Dataset entries
++++++++

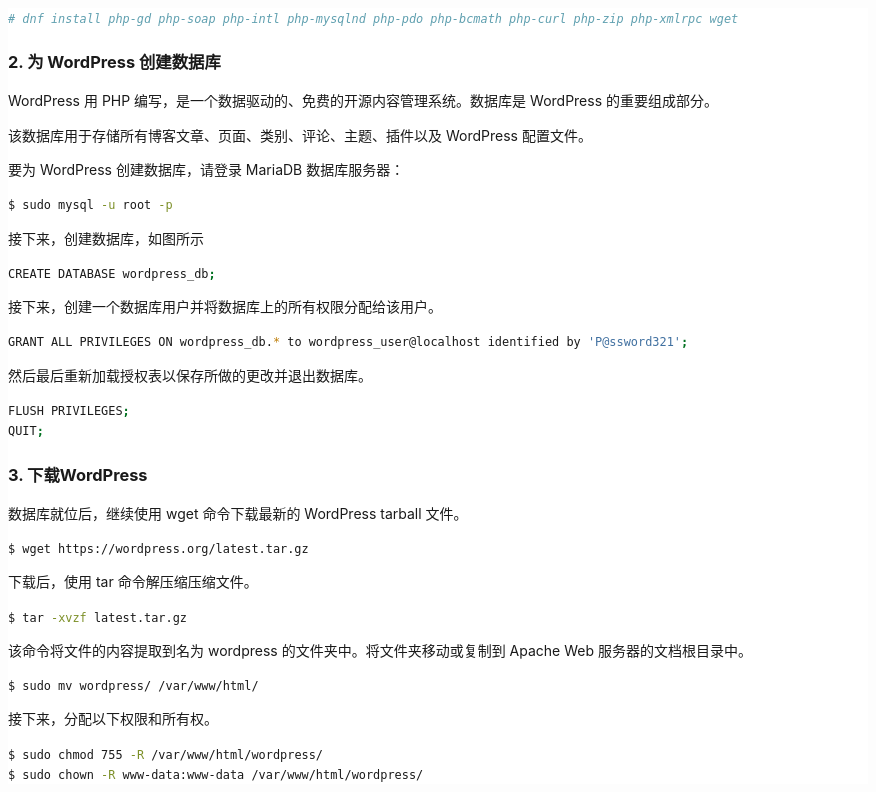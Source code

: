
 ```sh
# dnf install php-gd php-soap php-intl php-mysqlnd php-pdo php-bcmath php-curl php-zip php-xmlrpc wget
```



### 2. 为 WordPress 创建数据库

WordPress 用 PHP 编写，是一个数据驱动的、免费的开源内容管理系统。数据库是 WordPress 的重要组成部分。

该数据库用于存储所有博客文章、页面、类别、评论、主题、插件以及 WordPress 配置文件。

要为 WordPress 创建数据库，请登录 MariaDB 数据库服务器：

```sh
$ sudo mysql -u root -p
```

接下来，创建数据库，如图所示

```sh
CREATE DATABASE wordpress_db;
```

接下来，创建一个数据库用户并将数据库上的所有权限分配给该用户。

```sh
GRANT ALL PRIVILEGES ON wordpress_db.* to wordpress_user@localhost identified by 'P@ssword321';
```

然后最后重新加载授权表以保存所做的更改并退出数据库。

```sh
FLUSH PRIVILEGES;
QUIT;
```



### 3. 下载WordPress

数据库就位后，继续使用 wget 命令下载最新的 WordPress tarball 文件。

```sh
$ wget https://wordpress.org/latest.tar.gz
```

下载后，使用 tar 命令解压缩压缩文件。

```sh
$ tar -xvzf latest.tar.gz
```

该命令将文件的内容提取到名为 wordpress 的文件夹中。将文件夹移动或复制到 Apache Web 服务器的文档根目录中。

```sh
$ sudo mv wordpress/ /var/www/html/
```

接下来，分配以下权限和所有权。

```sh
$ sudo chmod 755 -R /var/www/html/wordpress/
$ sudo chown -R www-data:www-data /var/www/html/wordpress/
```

++++++++

Copy every line of the records above that holds the word "html".

Exercise output ::
$ sudo mv wordpress/ /var/www/html/
$ sudo chmod 755 -R /var/www/html/wordpress/
$ sudo chown -R www-data:www-data /var/www/html/wordpress/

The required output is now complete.